The Gills’ second allegation against Waymatic was that it had negligently designed the electrical system in the trailer.

The complaint further alleged that Coca-Cola “negligently failed to maintain or monitor the decaying electrical system or negligently failed to inspect said trailer, all of which were the proximate cause of the injuries of [the] plaintiff. . . .” The complaint asserted joint and several liability against Waymatic and Coca-Cola and asked for compensatory damages against Coca-Cola and both compensatory and punitive damages against Waymatic.

On July 11, 2000, the Gills filed their first amended complaint. In the amended complaint, the Gills added two allegations to its negligence claim against Coca-Cola: (1) Coca-Cola negligently removed the lug nut from the trailer through which a wire could be threaded to attach to a metal rod as part of an auxiliary grounding system; and (2) Coca-Cola negligently failed to warn users of how to use the trailer safely. The Gills’ claims against Waymatic were left unchanged. On October 6, 2000, the Gills filed their second amended complaint and added two allegations to support their strict — liability claims against Waymatic: (1) Waymatic failed to instruct users on grounding the trailer and in the use of the auxiliary grounding system, and (2) Waymatic failed to inform users that use of the auxiliary grounding system was necessary for the trailer’s safe operation. In this pleading, the Gills dropped their punitive damages claim against Waymatic.

Just before trial, the Gills settled their complaint against Waymatic for $100,000. On February 1, 2001, the circuit court granted the Gills’ oral motion to nonsuit their lawsuit against Waymatic.
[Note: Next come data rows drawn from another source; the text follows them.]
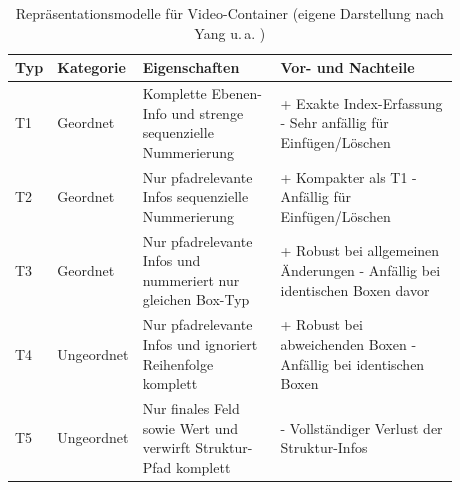\begin{table}
    \centering
    \begin{tabular}{>{\raggedright\arraybackslash}p{0.05\linewidth}>{\raggedright\arraybackslash}p{0.12\linewidth}>{\raggedright\arraybackslash}p{0.31\linewidth}>{\raggedright\arraybackslash}p{0.4\linewidth}}\toprule
         \textbf{Typ}&  \textbf{Kategorie}&  \textbf{Eigenschaften}& \textbf{Vor- und Nachteile}\\\midrule
         T1&  Geordnet& 
         Komplette Ebenen-Info und strenge sequenzielle Nummerierung&+ Exakte Index-Erfassung\newline
- Sehr anfällig für Einfügen/Löschen\\\midrule
         T2&  Geordnet&  Nur pfadrelevante Infos sequenzielle Nummerierung&+ Kompakter als T1\newline
- Anfällig für Einfügen/Löschen\\\midrule
         T3&  Geordnet&  Nur pfadrelevante Infos und nummeriert nur gleichen Box-Typ&+ Robust bei allgemeinen Änderungen\newline
- Anfällig bei identischen Boxen davor\\\midrule
         T4&  Ungeordnet&  Nur pfadrelevante Infos und ignoriert Reihenfolge komplett&+ Robust bei abweichenden Boxen\newline
- Anfällig bei identischen Boxen\\\midrule
         T5&  Ungeordnet&  Nur finales Feld sowie Wert und verwirft Struktur-Pfad komplett& - Vollständiger Verlust der Struktur-Infos\\ \bottomrule
    \end{tabular}
    \caption{Repräsentationsmodelle für Video-Container (eigene Darstellung nach Yang u.\,a. \cite[Tab. 2]{yang_comprehensive_2025})}
    \label{tab:yang}
\end{table}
On February 2, 2001, the circuit court held a pretrial motions hearing on both Coca-Cola’s motion for summary judgment and its motion in limine to allow admission of the Gills’ alie*247gations against Waymatic contained in the nonsuited portions of their complaint. The circuit court denied both motions.

On February 5, 2002, the trial began and lasted two days. Mike Easterwood, the president and CEO of Waymatic, testified for the Gills via deposition. He testified generally about Waymatic’s “S” type of concession-stand trailer, of which trailer #308 is an example and described the auxiliary grounding system that Waymatic provides with them. The grounding system, according to Mr. Easterwood, is simply a lug nut with a hole in it, mounted on the tongue of the trailer. The grounding system is operated by threading a piece of copper wire through the hole and the other end of the wire to a grounding rod — an eight-foot metal pole which is driven into the ground. He described the auxiliary grounding system as a safety measure that assures that the trailer is always grounded. He testified that he considered such lug nut grounding systems standard in the industry and that he assumed that customers who bought the trailers would realize the purpose of the lug nut. On cross examination, Mr. Easterwood admitted that Waymatic does not supply a grounding wire or rod with the trailers, only the lug nut; nor does Waymatic provide its customers with instructions on how to use the lug nut.

Several witnesses testified and gave their opinions about what caused Mr. Gill’s injuries. Mr. Edward McMillan testified that he worked for Ledbetter Electric as an electrician and was dispatched the day of the accident to the high school at the request of the high school, where he examined the trailer which was still “hot.” His most definitive statement on causation came during cross-examination: “It’s my opinion that the cause of the accident as it was described to me was the disconnected ground wire in the shed.” He agreed with the Gills’ theory of the accident when he was asked in a hypothetical question about cord shorting and then moving the cord. On cross-examination, however, Mr. McMillan disagreed with the assumption of the hypothetical and stated that he did not think there was a problem with the cord based on his testing of the shed receptacle and the trailer.

*248Mr. Jimmy Clark testified as an expert and fact witness for the Gills and blamed wiring in the cord and trailer as causes of the accident. He testified on re-direct examination:

[I]f you’re wanting to talk about probabilities, I think it’s a 100% probability that the fault that caused the incident that hurt Mr. Gill was in the cord or the concession stand. If you want to consider that whole thing as a package, it’s 100% in my opinion that that’s what happened. . . . Had it been grounded, Mr. Gill would not have been hurt.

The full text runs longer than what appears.